Exercise goal
When duplicating the records beneath this instruction, omit every picture and keep all else exact.

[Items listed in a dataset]
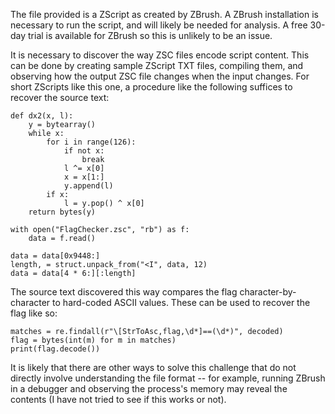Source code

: The file provided is a ZScript as created by ZBrush.  A ZBrush installation is necessary to run the script, and will likely be needed for analysis.  A free 30-day trial is available for ZBrush so this is unlikely to be an issue.

It is necessary to discover the way ZSC files encode script content.  This can be done by creating sample ZScript TXT files, compiling them, and observing how the output ZSC file changes when the input changes.  For short ZScripts like this one, a procedure like the following suffices to recover the source text:

    def dx2(x, l):
        y = bytearray()
        while x:
            for i in range(126):
                if not x:
                    break
                l ^= x[0]
                x = x[1:]
                y.append(l)
            if x:
                l = y.pop() ^ x[0]
        return bytes(y)
    
    with open("FlagChecker.zsc", "rb") as f:
        data = f.read()
    
    data = data[0x9448:]
    length, = struct.unpack_from("<I", data, 12)
    data = data[4 * 6:][:length]

The source text discovered this way compares the flag character-by-character to hard-coded ASCII values.  These can be used to recover the flag like so:

    matches = re.findall(r"\[StrToAsc,flag,\d*]==(\d*)", decoded)
    flag = bytes(int(m) for m in matches)
    print(flag.decode())

It is likely that there are other ways to solve this challenge that do not directly involve understanding the file format -- for example, running ZBrush in a debugger and observing the process's memory may reveal the contents (I have not tried to see if this works or not).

Task solution
Source code

: The file provided is a ZScript as created by ZBrush.  A ZBrush installation is necessary to run the script, and will likely be needed for analysis.  A free 30-day trial is available for ZBrush so this is unlikely to be an issue.

It is necessary to discover the way ZSC files encode script content.  This can be done by creating sample ZScript TXT files, compiling them, and observing how the output ZSC file changes when the input changes.  For short ZScripts like this one, a procedure like the following suffices to recover the source text:

    def dx2(x, l):
        y = bytearray()
        while x:
            for i in range(126):
                if not x:
                    break
                l ^= x[0]
                x = x[1:]
                y.append(l)
            if x:
                l = y.pop() ^ x[0]
        return bytes(y)
    
    with open("FlagChecker.zsc", "rb") as f:
        data = f.read()
    
    data = data[0x9448:]
    length, = struct.unpack_from("<I", data, 12)
    data = data[4 * 6:][:length]

The source text discovered this way compares the flag character-by-character to hard-coded ASCII values.  These can be used to recover the flag like so:

    matches = re.findall(r"\[StrToAsc,flag,\d*]==(\d*)", decoded)
    flag = bytes(int(m) for m in matches)
    print(flag.decode())

It is likely that there are other ways to solve this challenge that do not directly involve understanding the file format -- for example, running ZBrush in a debugger and observing the process's memory may reveal the contents (I have not tried to see if this works or not).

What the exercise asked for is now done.